The NYPD is bringing back its robot dog


The New York Police Department is reenlisting Digidog, the four-legged robot that the city faced backlash for deploying a few years back, as reported earlier by The New York Times. NYC Mayor Eric Adams announced the news during a press event on Tuesday, stating that the use of Digidog in the city can “save lives.”

Digidog — also known as Spot — is a remote-controlled robot made by the Hyundai-owned Boston Dynamics. It’s designed to work in situations that may pose a threat to humans, helping to do things like perform inspections in dangerous areas and monitor construction sites. However, Boston Dynamics also touts its use as a public safety tool, which the NYPD has tried in the past.

In 2020, the NYPD used the Digidog for reconnaissance during a situation that had a gunman barricaded inside of a building and again deployed the robot in the midst of a home invasion in 2021 to get a glimpse at what was going on inside the home. After critics spoke out against the use of the Digidog over concerns about surveillance and the weaponization of the police, the NYPD quickly canceled its contract with Boston Dynamics.

The Surveillance Technology Oversight Project (STOP), a group that advocates against the use of local and state-level surveillance, has denounced Mayor Adams’ move. “The NYPD is turning bad science fiction into terrible policing,” Albert Fox Cahn, STOP’s executive director, says in a statement. “New York deserves real safety, not a knockoff robocop. Wasting public dollars to invade New Yorkers’ privacy is a dangerous police stunt.”

City officials say that the NYPD will acquire two robot dogs for a total of $750,000, according to the NYT, and that they will only be used during life-threatening situations, such as bomb threats.
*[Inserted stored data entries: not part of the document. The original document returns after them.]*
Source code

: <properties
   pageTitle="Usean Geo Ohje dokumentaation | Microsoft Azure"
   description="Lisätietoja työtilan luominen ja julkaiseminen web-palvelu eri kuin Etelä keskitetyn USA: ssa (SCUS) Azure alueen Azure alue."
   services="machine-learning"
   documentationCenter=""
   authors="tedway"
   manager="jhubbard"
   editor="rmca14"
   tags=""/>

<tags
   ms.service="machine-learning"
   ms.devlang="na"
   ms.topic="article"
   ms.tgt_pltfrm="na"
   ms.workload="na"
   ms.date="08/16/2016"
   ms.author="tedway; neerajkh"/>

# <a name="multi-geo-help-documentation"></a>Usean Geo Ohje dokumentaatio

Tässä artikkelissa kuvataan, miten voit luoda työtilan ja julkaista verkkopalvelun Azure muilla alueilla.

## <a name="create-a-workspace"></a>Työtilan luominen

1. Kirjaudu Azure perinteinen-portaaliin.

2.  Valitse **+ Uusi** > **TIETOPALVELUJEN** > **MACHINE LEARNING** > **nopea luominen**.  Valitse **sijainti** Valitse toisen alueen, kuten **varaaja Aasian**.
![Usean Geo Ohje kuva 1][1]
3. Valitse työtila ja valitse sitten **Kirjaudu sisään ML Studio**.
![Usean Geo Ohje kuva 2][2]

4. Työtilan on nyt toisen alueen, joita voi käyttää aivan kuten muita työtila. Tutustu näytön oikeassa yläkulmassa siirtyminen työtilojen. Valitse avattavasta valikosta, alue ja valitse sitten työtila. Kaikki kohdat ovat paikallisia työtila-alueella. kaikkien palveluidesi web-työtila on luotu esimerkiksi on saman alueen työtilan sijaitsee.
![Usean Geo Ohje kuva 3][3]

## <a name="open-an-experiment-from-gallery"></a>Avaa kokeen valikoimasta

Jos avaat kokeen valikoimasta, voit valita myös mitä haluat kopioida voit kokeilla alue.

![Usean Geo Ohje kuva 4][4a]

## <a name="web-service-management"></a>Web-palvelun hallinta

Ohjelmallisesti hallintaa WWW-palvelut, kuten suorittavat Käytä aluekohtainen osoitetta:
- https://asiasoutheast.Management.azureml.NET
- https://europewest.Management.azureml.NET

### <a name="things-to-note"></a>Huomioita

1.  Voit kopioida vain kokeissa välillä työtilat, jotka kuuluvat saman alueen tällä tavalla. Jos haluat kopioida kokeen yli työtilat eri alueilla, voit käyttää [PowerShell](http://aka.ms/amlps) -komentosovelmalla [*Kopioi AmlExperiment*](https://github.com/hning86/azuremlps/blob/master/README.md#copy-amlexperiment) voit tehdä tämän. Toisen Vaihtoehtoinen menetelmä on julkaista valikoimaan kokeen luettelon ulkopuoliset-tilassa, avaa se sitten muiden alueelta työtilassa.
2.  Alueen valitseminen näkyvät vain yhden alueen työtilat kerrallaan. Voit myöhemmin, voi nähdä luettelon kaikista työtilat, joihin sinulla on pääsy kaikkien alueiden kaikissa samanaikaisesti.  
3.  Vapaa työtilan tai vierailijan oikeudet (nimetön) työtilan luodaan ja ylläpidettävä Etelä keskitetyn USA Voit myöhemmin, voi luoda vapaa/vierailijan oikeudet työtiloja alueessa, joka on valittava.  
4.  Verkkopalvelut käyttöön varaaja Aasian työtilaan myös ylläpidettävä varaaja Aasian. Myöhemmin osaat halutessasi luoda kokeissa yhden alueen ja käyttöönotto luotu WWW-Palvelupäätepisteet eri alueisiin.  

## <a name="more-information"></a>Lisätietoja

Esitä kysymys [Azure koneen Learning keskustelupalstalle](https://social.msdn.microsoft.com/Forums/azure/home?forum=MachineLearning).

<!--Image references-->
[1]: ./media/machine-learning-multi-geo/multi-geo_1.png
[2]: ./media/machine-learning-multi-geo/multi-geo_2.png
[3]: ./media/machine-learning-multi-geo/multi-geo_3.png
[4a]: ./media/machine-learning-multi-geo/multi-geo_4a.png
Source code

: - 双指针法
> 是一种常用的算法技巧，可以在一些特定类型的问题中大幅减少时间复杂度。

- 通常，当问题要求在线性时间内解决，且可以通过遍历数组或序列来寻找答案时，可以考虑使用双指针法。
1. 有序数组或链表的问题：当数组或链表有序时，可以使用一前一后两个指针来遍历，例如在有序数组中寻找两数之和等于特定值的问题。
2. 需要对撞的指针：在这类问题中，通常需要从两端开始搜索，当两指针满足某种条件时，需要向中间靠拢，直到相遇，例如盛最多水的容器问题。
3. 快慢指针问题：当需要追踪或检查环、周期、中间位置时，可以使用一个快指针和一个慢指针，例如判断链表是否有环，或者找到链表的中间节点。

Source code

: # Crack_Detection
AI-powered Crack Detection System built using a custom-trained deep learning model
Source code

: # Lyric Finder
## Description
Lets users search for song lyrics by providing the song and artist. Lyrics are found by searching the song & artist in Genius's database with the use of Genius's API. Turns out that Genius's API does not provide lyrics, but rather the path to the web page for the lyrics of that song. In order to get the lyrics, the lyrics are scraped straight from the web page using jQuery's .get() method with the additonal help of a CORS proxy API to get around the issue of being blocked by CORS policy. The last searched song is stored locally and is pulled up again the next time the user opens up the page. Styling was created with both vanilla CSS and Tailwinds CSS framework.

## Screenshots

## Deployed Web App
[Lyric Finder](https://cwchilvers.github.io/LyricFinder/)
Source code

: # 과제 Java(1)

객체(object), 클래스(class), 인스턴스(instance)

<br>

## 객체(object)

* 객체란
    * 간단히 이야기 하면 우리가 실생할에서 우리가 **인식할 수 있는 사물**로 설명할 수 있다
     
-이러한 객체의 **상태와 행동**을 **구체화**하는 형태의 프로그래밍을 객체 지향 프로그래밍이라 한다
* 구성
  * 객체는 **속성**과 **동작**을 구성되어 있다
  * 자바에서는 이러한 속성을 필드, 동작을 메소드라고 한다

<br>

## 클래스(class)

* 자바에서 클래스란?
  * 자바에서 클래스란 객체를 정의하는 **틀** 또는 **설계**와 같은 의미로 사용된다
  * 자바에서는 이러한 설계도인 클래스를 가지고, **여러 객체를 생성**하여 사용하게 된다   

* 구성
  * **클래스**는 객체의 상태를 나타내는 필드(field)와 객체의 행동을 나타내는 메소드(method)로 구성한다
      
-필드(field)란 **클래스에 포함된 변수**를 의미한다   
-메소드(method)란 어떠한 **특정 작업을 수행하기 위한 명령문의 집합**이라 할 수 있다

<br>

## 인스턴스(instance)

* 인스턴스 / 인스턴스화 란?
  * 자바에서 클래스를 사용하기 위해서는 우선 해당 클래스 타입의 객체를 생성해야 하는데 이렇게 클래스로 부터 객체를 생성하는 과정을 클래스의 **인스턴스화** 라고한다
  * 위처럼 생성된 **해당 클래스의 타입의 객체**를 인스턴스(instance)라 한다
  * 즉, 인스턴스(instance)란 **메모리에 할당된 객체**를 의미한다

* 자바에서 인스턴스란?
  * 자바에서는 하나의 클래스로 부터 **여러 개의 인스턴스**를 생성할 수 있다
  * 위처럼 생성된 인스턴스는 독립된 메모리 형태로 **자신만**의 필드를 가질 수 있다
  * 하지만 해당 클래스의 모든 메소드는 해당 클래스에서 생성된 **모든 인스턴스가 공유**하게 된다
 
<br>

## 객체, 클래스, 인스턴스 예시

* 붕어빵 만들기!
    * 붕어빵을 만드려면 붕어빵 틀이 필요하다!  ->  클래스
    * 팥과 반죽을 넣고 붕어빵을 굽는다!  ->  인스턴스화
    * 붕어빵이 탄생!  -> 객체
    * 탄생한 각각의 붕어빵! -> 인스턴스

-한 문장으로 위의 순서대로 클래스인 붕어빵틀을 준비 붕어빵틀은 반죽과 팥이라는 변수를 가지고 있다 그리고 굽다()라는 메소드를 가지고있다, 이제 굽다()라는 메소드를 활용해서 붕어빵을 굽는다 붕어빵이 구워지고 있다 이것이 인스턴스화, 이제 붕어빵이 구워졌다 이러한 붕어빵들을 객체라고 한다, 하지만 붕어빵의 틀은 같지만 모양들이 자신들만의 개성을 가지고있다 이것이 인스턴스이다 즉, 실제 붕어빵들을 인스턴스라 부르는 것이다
“I believe that technology is here; we cannot be afraid of it,” Mayor Adams said during Tuesday’s press conference. “A few loud people were opposed to it, and we took a step back — that is not how I operate. I operate on looking at what’s best for the city.”

The city’s readoption of Digidog is dredging up the same concerns about the NYPD’s use of public funds, along with the effect the camera-equipped robot might have on privacy and public safety. There haven’t yet been any cases where the Digidog has been weaponized, and doing so would go against Boston Dynamics’ terms of service.

In addition to deploying Digidog, Mayor Adams and the NYPD also announced that it’s piloting two additional, equally unsettling types of technologies. The first is the use of StarChase’s Guardian HX, a handheld or car-mounted launcher that shoots GPS tracking tags onto vehicles to track them during car chases. There’s also the K5 ASR, a machine from a company called Knightscope that’s described as a “fully autonomous outdoor security robot.” As noted by the NYT, the NYPD will use the bot to collect intelligence.

NYC Police Commissioner Keechant Sewell said during the press conference that the NYPD’s rollout of these technologies will be “transparent, consistent, and always done in collaboration with the people that we serve.” She also added that neither Digidog nor the K5 ASR would use facial recognition technology.

When asked what the NYPD is doing differently to alleviate residents’ concerns about safety and surveillance, Adams cited that the city is putting all three machines out on display in Times Square. “Digidog is out of the pound,” Adams states. “This is the beginning of a series of rollouts we are going to do to show how public safety has transformed itself.”